They say “Let there be light,” and Tata Power takes that a little too seriously — lighting up half the country while also trying to save the planet from itself. India’s largest integrated power company just pulled off a Q2 FY26 that’s equal parts shock, awe, and sustainability sermons.

Revenue came in at ₹15,545 crore, down 0.97% YoY, but PAT held firm at ₹1,245 crore, down just 8% QoQ, which — for a company juggling court arbitrations, coal suspensions, and hydro acquisitions — is basically divine stability.

The ROE stands at 11%, ROCE at 10.8%, and debt — a glowing ₹70,083 crore — could power the grid of a small European nation, but it’s manageable when your EBITDA is ₹13,000+ crore.

As the Guru Granth Sahib beautifully puts it: “Air is the guru, water the father, and earth the great mother.” Tata Power seems to have taken that line literally — harvesting sun, wind, and hydro to phase out coal by 2045. The only thing they’re not recycling yet is analyst skepticism.


2. Introduction

Every desi investor knows at least one uncle who claims, “Beta, Tata Power le lo, bijli kabhi band nahi hoti.” And honestly, he’s not wrong.

Tata Power Company Ltd is the granddaddy of India’s power sector — a 110-year-old beast that’s somehow reinvented itself as a clean-energy startup inside an industrial powerhouse.
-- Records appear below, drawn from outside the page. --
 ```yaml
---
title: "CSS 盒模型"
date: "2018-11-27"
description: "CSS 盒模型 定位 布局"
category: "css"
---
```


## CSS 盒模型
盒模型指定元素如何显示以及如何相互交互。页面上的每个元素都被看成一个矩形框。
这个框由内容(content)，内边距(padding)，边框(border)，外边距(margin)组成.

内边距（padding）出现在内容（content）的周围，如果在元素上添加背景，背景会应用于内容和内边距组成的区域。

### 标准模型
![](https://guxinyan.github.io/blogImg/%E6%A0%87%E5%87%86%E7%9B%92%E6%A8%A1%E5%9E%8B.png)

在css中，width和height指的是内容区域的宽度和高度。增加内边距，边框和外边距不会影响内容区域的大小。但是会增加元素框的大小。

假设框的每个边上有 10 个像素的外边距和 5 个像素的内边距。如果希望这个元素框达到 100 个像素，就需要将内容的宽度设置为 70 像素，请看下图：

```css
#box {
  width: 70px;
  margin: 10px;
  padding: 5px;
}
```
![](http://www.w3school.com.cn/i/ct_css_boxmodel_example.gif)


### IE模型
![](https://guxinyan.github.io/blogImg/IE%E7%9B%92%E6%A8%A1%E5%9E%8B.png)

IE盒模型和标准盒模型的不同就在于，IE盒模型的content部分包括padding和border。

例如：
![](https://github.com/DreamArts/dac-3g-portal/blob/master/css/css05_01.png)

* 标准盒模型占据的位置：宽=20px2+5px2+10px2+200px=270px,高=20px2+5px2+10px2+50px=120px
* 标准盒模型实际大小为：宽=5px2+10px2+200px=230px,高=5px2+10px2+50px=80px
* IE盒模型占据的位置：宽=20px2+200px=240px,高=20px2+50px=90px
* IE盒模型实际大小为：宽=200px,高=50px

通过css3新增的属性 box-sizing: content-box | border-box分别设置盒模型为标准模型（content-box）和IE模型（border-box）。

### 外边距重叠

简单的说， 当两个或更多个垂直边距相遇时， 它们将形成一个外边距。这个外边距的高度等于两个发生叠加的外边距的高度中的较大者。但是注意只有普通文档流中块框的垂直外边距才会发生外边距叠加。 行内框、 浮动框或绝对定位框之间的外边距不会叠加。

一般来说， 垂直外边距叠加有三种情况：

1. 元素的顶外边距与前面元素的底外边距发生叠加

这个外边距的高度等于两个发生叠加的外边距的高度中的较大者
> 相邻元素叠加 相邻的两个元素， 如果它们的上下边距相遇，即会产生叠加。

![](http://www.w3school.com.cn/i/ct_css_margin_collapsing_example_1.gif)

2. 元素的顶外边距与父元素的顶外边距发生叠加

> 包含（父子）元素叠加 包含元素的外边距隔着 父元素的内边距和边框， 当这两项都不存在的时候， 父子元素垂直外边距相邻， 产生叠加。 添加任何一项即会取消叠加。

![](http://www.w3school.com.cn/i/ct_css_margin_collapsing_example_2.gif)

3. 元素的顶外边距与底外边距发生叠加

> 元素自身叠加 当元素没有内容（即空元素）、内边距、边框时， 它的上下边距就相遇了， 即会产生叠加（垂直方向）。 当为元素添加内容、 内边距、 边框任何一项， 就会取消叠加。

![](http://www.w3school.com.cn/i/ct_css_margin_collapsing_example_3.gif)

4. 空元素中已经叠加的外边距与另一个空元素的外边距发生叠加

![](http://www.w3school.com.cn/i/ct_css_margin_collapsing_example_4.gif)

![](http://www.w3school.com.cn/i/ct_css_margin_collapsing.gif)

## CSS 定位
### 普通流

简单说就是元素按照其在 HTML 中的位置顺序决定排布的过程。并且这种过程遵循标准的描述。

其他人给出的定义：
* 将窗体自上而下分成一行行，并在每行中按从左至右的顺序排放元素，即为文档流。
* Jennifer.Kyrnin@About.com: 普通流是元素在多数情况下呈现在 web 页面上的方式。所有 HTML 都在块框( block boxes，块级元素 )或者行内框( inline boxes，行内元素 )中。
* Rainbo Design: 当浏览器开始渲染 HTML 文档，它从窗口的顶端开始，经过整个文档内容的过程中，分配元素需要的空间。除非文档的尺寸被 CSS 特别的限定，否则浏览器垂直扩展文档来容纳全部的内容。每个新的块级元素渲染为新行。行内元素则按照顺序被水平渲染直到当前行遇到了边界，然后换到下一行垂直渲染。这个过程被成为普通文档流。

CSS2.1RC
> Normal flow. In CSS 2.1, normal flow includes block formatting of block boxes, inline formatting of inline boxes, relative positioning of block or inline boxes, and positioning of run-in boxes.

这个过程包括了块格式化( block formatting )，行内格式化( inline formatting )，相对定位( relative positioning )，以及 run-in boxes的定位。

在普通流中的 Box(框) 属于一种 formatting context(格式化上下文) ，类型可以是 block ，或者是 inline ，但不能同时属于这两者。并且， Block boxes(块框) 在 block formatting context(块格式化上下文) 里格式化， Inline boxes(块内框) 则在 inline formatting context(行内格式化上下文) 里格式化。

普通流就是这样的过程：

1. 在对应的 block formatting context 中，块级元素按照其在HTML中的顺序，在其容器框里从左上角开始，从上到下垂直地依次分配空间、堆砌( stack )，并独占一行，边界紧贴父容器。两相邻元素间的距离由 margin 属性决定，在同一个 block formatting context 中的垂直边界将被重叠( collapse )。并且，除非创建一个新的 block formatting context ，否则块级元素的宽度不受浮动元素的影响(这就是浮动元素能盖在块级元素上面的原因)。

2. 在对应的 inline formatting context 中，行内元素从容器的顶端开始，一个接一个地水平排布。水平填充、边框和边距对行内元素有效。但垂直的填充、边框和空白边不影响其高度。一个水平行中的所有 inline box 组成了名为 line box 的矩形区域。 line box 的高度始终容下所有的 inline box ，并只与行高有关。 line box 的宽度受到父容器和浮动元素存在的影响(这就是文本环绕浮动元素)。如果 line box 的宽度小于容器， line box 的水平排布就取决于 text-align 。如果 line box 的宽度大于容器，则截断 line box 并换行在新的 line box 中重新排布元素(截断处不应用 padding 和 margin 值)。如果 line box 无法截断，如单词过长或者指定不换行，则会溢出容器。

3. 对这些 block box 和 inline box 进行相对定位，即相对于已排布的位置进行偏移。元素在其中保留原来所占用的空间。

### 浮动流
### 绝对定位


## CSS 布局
With ₹1.24 lakh crore market cap, it generates, transmits, and distributes electricity — but the new gospel is renewables.

From Mundra’s thermal turbines to solar rooftops on middle-class bungalows, Tata Power is present everywhere there’s an electric meter or a moral debate about sustainability. Its distribution arm serves 12.5 million customers across Mumbai, Delhi, Odisha, and Ajmer — a customer base large enough to elect a Lok Sabha government.

Yet, while revenue growth slowed this quarter, the company’s story is far from dim. With over 5,384 MW renewable capacity, 9,300 MW thermal, and 880 MW hydro, the mix is changing fast — 43% of the power portfolio is already green. The goal? 70% green by 2030, and 100% by 2045.

And let’s not forget — this is the same company that’s quietly building 1.3 lakh EV charging stations across India. You might think you’re buying a stock; they’re building the next national power grid.


3. Business Model – WTF Do They Even Do?

Think of Tata Power as the Dosa of Indian electricity — layered, versatile, and surprisingly green.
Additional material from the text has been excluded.